Marc (Laurent Lucas) is a third-rate entertainer, singing lounge music with his karaoke machine, to retirements homes in small towns around Belgium. Nevertheless, he manages to attract the attention of women young and old. Yet his lack of desire and the need to be on the road propels him, until his car breaks down in the middle of nowhere. He's brought to what puports to be the local inn, run by Bartel (Jackie Berroyer). Bartel seems a little too excited to have such an 'honoured' guest, and it doesn't seem like Marc's van will be fixed anytime soon.
Marc is completely out of his element, to say the least, and witnessing a group of men on a farm nearby, watching one of their number violate a pig and calling the act 'tender', is enough to send him running back to Bartel. It seems, though, that whatever magnestism Marc possesses rubs off on everyone. Marc quite literally is at a loss for what is happening or how to react: he is used to having a certain kind of power over those around him, since he keeps to those he 'entertains', and usually these are women. In whatever isolated corner of the Ardennes he's ended up in, it seems, there are no women.
Do the men choose to live this way? Have they adapted to it, and have those adaptations also meant the continued absence of women? We can only speculate. But for someone like Marc, a man whose entire persona is based on attracting the affections of those to whom he performs, a man who literally sings for his supper, he finds his strange powers are irrespective of gender.

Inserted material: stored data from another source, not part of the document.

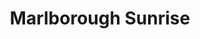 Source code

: ---
layout: product
product_id: 7028058947646
id: 7028058947646
title: Marlborough Sunrise
body_html: >-
  <p>Taken in Marlborough Forest during the New Year of 2021.</p>

  <p>We woke up bright and early to drive a little ways over to one of the hiking trails near us in Marlborough. The morning light hitting the trees was incredible to see, even though we were dealing with -30ºC weather.</p>
vendor: Connell McCarthy
product_type: Posters, Prints, & Visual Artwork
created_at: 2022-07-22T10:49:26-04:00
handle: marlborough-sunrise
updated_at: 2024-09-17T04:04:54-04:00
published_at: 2022-07-22T10:53:12-04:00
template_suffix: ""
published_scope: global
tags: batch-06, forest, sunrise, winter
status: active
admin_graphql_api_id: gid://shopify/Product/7028058947646
variants:
  - product_id: 7028058947646
    id: 39813086740542
    title: 8x10" / Full Colour
    price: "35.00"
    position: 1
    inventory_policy: continue
    compare_at_price: null
    option1: 8x10"
    option2: Full Colour
    option3: null
    created_at: 2022-07-22T10:49:26-04:00
    updated_at: 2023-10-27T20:29:40-04:00
    taxable: true
    barcode: null
    fulfillment_service: manual
    grams: 208
    inventory_management: shopify
    requires_shipping: true
    sku: CM-PP-B6-10-XXS-FC
    weight: 0.208
    weight_unit: kg
    inventory_item_id: 41908891156542
    inventory_quantity: 100
    old_inventory_quantity: 100
    admin_graphql_api_id: gid://shopify/ProductVariant/39813086740542
    image_id: 29499703033918
  - product_id: 7028058947646
    id: 39813086773310
    title: 8x10" / Black & White
    price: "35.00"
    position: 2
    inventory_policy: continue
    compare_at_price: null
    option1: 8x10"
    option2: Black & White
    option3: null
    created_at: 2022-07-22T10:49:26-04:00
    updated_at: 2023-10-27T20:29:40-04:00
    taxable: true
    barcode: null
    fulfillment_service: manual
    grams: 208
    inventory_management: shopify
    requires_shipping: true
    sku: CM-PP-B6-10-XXS-FC
    weight: 0.208
    weight_unit: kg
    inventory_item_id: 41908891189310
    inventory_quantity: 100
    old_inventory_quantity: 100
    admin_graphql_api_id: gid://shopify/ProductVariant/39813086773310
    image_id: 29499702968382
  - product_id: 7028058947646
    id: 39813086806078
    title: 8.5x11" / Full Colour
    price: "35.00"
    position: 3
    inventory_policy: continue
    compare_at_price: null
    option1: 8.5x11"
    option2: Full Colour
    option3: null
    created_at: 2022-07-22T10:49:26-04:00
    updated_at: 2023-10-27T20:29:40-04:00
    taxable: true
    barcode: null
    fulfillment_service: manual
    grams: 208
    inventory_management: shopify
    requires_shipping: true
    sku: CM-PP-B6-10-XS-FC
    weight: 0.208
    weight_unit: kg
    inventory_item_id: 41908891222078
    inventory_quantity: 100
    old_inventory_quantity: 100
    admin_graphql_api_id: gid://shopify/ProductVariant/39813086806078
    image_id: 29499703033918
  - product_id: 7028058947646
    id: 39813086838846
    title: 8.5x11" / Black & White
    price: "35.00"
    position: 4
    inventory_policy: continue
    compare_at_price: null
    option1: 8.5x11"
    option2: Black & White
    option3: null
    created_at: 2022-07-22T10:49:26-04:00
    updated_at: 2023-10-27T20:29:40-04:00
    taxable: true
    barcode: null
    fulfillment_service: manual
    grams: 208
    inventory_management: shopify
    requires_shipping: true
    sku: CM-PP-B6-10-XS-BW
    weight: 0.208
    weight_unit: kg
    inventory_item_id: 41908891254846
    inventory_quantity: 100
    old_inventory_quantity: 100
    admin_graphql_api_id: gid://shopify/ProductVariant/39813086838846
    image_id: 29499702968382
  - product_id: 7028058947646
    id: 39813086904382
    title: 13x19" / Full Colour
    price: "40.00"
    position: 5
    inventory_policy: continue
    compare_at_price: null
    option1: 13x19"
    option2: Full Colour
    option3: null
    created_at: 2022-07-22T10:49:26-04:00
    updated_at: 2023-10-27T20:29:40-04:00
    taxable: true
    barcode: null
    fulfillment_service: manual
    grams: 208
    inventory_management: shopify
    requires_shipping: true
    sku: CM-PP-B6-10-S-FC
    weight: 0.208
    weight_unit: kg
    inventory_item_id: 41908891287614
    inventory_quantity: 100
    old_inventory_quantity: 100
    admin_graphql_api_id: gid://shopify/ProductVariant/39813086904382
    image_id: 29499703033918
  - product_id: 7028058947646
    id: 39813086937150
    title: 13x19" / Black & White
    price: "40.00"
    position: 6
    inventory_policy: continue
    compare_at_price: null
    option1: 13x19"
    option2: Black & White
    option3: null
    created_at: 2022-07-22T10:49:26-04:00
    updated_at: 2023-10-27T20:29:40-04:00
    taxable: true
    barcode: null
    fulfillment_service: manual
    grams: 208
    inventory_management: shopify
    requires_shipping: true
    sku: CM-PP-B6-10-S-BW
    weight: 0.208
    weight_unit: kg
    inventory_item_id: 41908891320382
    inventory_quantity: 100
    old_inventory_quantity: 100
    admin_graphql_api_id: gid://shopify/ProductVariant/39813086937150
    image_id: 29499702968382
  - product_id: 7028058947646
    id: 39813086969918
    title: 16x20" / Full Colour
    price: "50.00"
    position: 7
    inventory_policy: continue
    compare_at_price: null
    option1: 16x20"
    option2: Full Colour
    option3: null
    created_at: 2022-07-22T10:49:26-04:00
    updated_at: 2023-10-27T20:29:40-04:00
    taxable: true
    barcode: null
    fulfillment_service: manual
    grams: 208
    inventory_management: shopify
    requires_shipping: true
    sku: CM-PP-B6-10-M-FC
    weight: 0.208
    weight_unit: kg
    inventory_item_id: 41908891353150
    inventory_quantity: 100
    old_inventory_quantity: 100
    admin_graphql_api_id: gid://shopify/ProductVariant/39813086969918
    image_id: 29499703033918
  - product_id: 7028058947646
    id: 39813087002686
    title: 16x20" / Black & White
    price: "50.00"
    position: 8
    inventory_policy: continue
    compare_at_price: null
    option1: 16x20"
    option2: Black & White
    option3: null
    created_at: 2022-07-22T10:49:26-04:00
    updated_at: 2023-10-27T20:29:40-04:00
    taxable: true
    barcode: null
    fulfillment_service: manual
    grams: 208
    inventory_management: shopify
    requires_shipping: true
    sku: CM-PP-B6-10-M-BW
    weight: 0.208
    weight_unit: kg
    inventory_item_id: 41908891385918
    inventory_quantity: 100
    old_inventory_quantity: 100
    admin_graphql_api_id: gid://shopify/ProductVariant/39813087002686
    image_id: 29499702968382
  - product_id: 7028058947646
    id: 39813087035454
    title: 20x24" / Full Colour
    price: "60.00"
    position: 9
    inventory_policy: continue
    compare_at_price: null
    option1: 20x24"
    option2: Full Colour
    option3: null
    created_at: 2022-07-22T10:49:26-04:00
    updated_at: 2023-10-27T20:29:40-04:00
    taxable: true
    barcode: null
    fulfillment_service: manual
    grams: 208
    inventory_management: shopify
    requires_shipping: true
    sku: CM-PP-B6-10-L-FC
    weight: 0.208
    weight_unit: kg
    inventory_item_id: 41908891418686
    inventory_quantity: 100
    old_inventory_quantity: 100
    admin_graphql_api_id: gid://shopify/ProductVariant/39813087035454
    image_id: 29499703033918
  - product_id: 7028058947646
    id: 39813087068222
    title: 20x24" / Black & White
    price: "60.00"
    position: 10
    inventory_policy: continue
    compare_at_price: null
    option1: 20x24"
    option2: Black & White
    option3: null
    created_at: 2022-07-22T10:49:26-04:00
    updated_at: 2023-10-27T20:29:40-04:00
    taxable: true
    barcode: null
    fulfillment_service: manual
    grams: 208
    inventory_management: shopify
    requires_shipping: true
    sku: CM-PP-B6-10-L-BW
    weight: 0.208
    weight_unit: kg
    inventory_item_id: 41908891451454
    inventory_quantity: 100
    old_inventory_quantity: 100
    admin_graphql_api_id: gid://shopify/ProductVariant/39813087068222
    image_id: 29499702968382
  - product_id: 7028058947646
    id: 39813087100990
    title: 20x30" / Full Colour
    price: "70.00"
    position: 11
    inventory_policy: continue
    compare_at_price: null
    option1: 20x30"
    option2: Full Colour
    option3: null
    created_at: 2022-07-22T10:49:26-04:00
    updated_at: 2023-10-27T20:29:40-04:00
    taxable: true
    barcode: null
    fulfillment_service: manual
    grams: 208
    inventory_management: shopify
    requires_shipping: true
    sku: CM-PP-B6-10-XL-FC
    weight: 0.208
    weight_unit: kg
    inventory_item_id: 41908891484222
    inventory_quantity: 100
    old_inventory_quantity: 100
    admin_graphql_api_id: gid://shopify/ProductVariant/39813087100990
    image_id: 29499703033918
  - product_id: 7028058947646
    id: 39813087133758
    title: 20x30" / Black & White
    price: "70.00"
    position: 12
    inventory_policy: continue
    compare_at_price: null
    option1: 20x30"
    option2: Black & White
    option3: null
    created_at: 2022-07-22T10:49:26-04:00
    updated_at: 2023-10-27T20:29:40-04:00
    taxable: true
    barcode: null
    fulfillment_service: manual
    grams: 208
    inventory_management: shopify
    requires_shipping: true
    sku: CM-PP-B6-10-XL-BW
    weight: 0.208
    weight_unit: kg
    inventory_item_id: 41908891516990
    inventory_quantity: 100
    old_inventory_quantity: 100
    admin_graphql_api_id: gid://shopify/ProductVariant/39813087133758
    image_id: 29499702968382
  - product_id: 7028058947646
    id: 39813087166526
    title: 24x36" / Full Colour
    price: "90.00"
    position: 13
    inventory_policy: continue
    compare_at_price: null
    option1: 24x36"
    option2: Full Colour
    option3: null
    created_at: 2022-07-22T10:49:26-04:00
    updated_at: 2023-10-27T20:29:40-04:00
    taxable: true
    barcode: null
    fulfillment_service: manual
    grams: 208
    inventory_management: shopify
    requires_shipping: true
    sku: CM-PP-B6-10-XXL-FC
    weight: 0.208
    weight_unit: kg
    inventory_item_id: 41908891549758
    inventory_quantity: 100
    old_inventory_quantity: 100
    admin_graphql_api_id: gid://shopify/ProductVariant/39813087166526
    image_id: 29499703033918
  - product_id: 7028058947646
    id: 39813087199294
    title: 24x36" / Black & White
    price: "90.00"
    position: 14
    inventory_policy: continue
    compare_at_price: null
    option1: 24x36"
    option2: Black & White
    option3: null
    created_at: 2022-07-22T10:49:26-04:00
    updated_at: 2023-10-27T20:29:40-04:00
    taxable: true
    barcode: null
    fulfillment_service: manual
    grams: 208
    inventory_management: shopify
    requires_shipping: true
    sku: CM-PP-B6-10-XXL-BW
    weight: 0.208
    weight_unit: kg
    inventory_item_id: 41908891582526
    inventory_quantity: 100
    old_inventory_quantity: 100
    admin_graphql_api_id: gid://shopify/ProductVariant/39813087199294
    image_id: 29499702968382
  - product_id: 7028058947646
    id: 39813087232062
    title: 30x40" / Full Colour
    price: "100.00"
    position: 15
    inventory_policy: continue
    compare_at_price: null
    option1: 30x40"
    option2: Full Colour
    option3: null
    created_at: 2022-07-22T10:49:26-04:00
    updated_at: 2023-10-27T20:29:40-04:00
    taxable: true
    barcode: null
    fulfillment_service: manual
    grams: 208
    inventory_management: shopify
    requires_shipping: true
    sku: CM-PP-B6-10-XXXL-FC
    weight: 0.208
    weight_unit: kg
    inventory_item_id: 41908891615294
    inventory_quantity: 100
    old_inventory_quantity: 100
    admin_graphql_api_id: gid://shopify/ProductVariant/39813087232062
    image_id: 29499703033918
  - product_id: 7028058947646
    id: 39813087264830
    title: 30x40" / Black & White
    price: "100.00"
    position: 16
    inventory_policy: continue
    compare_at_price: null
    option1: 30x40"
    option2: Black & White
    option3: null
    created_at: 2022-07-22T10:49:26-04:00
    updated_at: 2023-10-27T20:29:40-04:00
    taxable: true
    barcode: null
    fulfillment_service: manual
    grams: 208
    inventory_management: shopify
    requires_shipping: true
    sku: CM-PP-B6-10-XXXL-BW
    weight: 0.208
    weight_unit: kg
    inventory_item_id: 41908891648062
    inventory_quantity: 100
    old_inventory_quantity: 100
    admin_graphql_api_id: gid://shopify/ProductVariant/39813087264830
    image_id: 29499702968382
options:
  - product_id: 7028058947646
    id: 9035202265150
    name: Size
    position: 1
    values:
      - 8x10"
      - 8.5x11"
      - 13x19"
      - 16x20"
      - 20x24"
      - 20x30"
      - 24x36"
      - 30x40"
  - product_id: 7028058947646
    id: 9035202297918
    name: Color
    position: 2
    values:
      - Full Colour
      - Black & White
images:
  - id: 29499703033918
    alt: null
    position: 1
    product_id: 7028058947646
    created_at: 2022-07-22T10:51:54-04:00
    updated_at: 2022-07-22T10:51:57-04:00
    admin_graphql_api_id: gid://shopify/ProductImage/29499703033918
    width: 1000
    height: 1500
    src: https://cdn.shopify.com/s/files/1/1624/2355/products/DLALG-colour.jpg?v=1658501517
    variant_ids:
      - 39813086740542
      - 39813086806078
      - 39813086904382
      - 39813086969918
      - 39813087035454
      - 39813087100990
      - 39813087166526
      - 39813087232062
  - id: 29499702968382
    alt: null
    position: 2
    product_id: 7028058947646
    created_at: 2022-07-22T10:51:54-04:00
    updated_at: 2022-07-22T10:51:57-04:00
    admin_graphql_api_id: gid://shopify/ProductImage/29499702968382
    width: 1000
    height: 1500
    src: https://cdn.shopify.com/s/files/1/1624/2355/products/DLALG-bw.jpg?v=1658501517
    variant_ids:
      - 39813086773310
      - 39813086838846
      - 39813086937150
      - 39813087002686
      - 39813087068222
      - 39813087133758
      - 39813087199294
      - 39813087264830
  - id: 29499703132222
    alt: null
    position: 3
    product_id: 7028058947646
    created_at: 2022-07-22T10:51:54-04:00
    updated_at: 2022-07-22T10:51:56-04:00
    admin_graphql_api_id: gid://shopify/ProductImage/29499703132222
    width: 2000
    height: 1800
    src: https://cdn.shopify.com/s/files/1/1624/2355/products/PAR_02_0001_2896e3fe-72f6-4fcb-94cf-32c037325bb8.png?v=1658501516
    variant_ids: []
  - id: 29846610608190
    alt: null
    position: 4
    product_id: 7028058947646
    created_at: 2022-11-23T19:59:47-05:00
    updated_at: 2022-11-23T19:59:48-05:00
    admin_graphql_api_id: gid://shopify/ProductImage/29846610608190
    width: 1284
    height: 1926
    src: https://cdn.shopify.com/s/files/1/1624/2355/products/MarlboroughSunrise_Colour.jpg?v=1669251588
    variant_ids: []
image:
  id: 29499703033918
  alt: null
  position: 1
  product_id: 7028058947646
  created_at: 2022-07-22T10:51:54-04:00
  updated_at: 2022-07-22T10:51:57-04:00
  admin_graphql_api_id: gid://shopify/ProductImage/29499703033918
  width: 1000
  height: 1500
  src: https://cdn.shopify.com/s/files/1/1624/2355/products/DLALG-colour.jpg?v=1658501517
  variant_ids:
    - 39813086740542
    - 39813086806078
    - 39813086904382
    - 39813086969918
    - 39813087035454
    - 39813087100990
    - 39813087166526
    - 39813087232062

---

Marc doesn't seem to want anyone's affections, but these men are not like the subdued, if slightly pushy, women in the small towns whom he can charm and walk away from. For Bartel keeps talking about his wife, who left him, and it seems this fixation might now transfer to Marc.
These men, both Bartel, his sometime companion Boris eternally looking for his dog, and the men of the town whom Bartel has cut himself off from, have made a warped community in this lonely place, surrounded by marsh, where everything seems to always be wet and muddy and grey, and you can almost smell something coming from the screen, something buried just enough that you know once it rises to the surface it will be putrid.
In the world where Marc normally travels, the women who feel sexual desire call themselves whores; for the men of this isolated village, women are also whores, but they have control. Someone like Marc, someone who 'performs', is also a 'whore': and in their warped minds, that means they, the audience, should have control. These leads to some horrifying violence, and du Welz does not hold anything back with how deformed these men have become, without this isolation that has bred contempt, anger, and taken all the good out of their world and replaced it with something rotten to the core. Even the 'calvaire' that Marc comes across seems a warped Jesus, as if not even a religious faith could survive this environment.
In one scene in the village bar, a man plays a kind of call to arms on the piano, rousing the men higher and higher into a frenzy that will be released in terrifying ways. It's perhaps a succient metaphor for Calvaire, how a moment of beauty and hope can be twisted when it breeds in the dark.
Calvaire opens in select theatres in the USA on February 24th, followed by a release on digital platforms on March 3rd.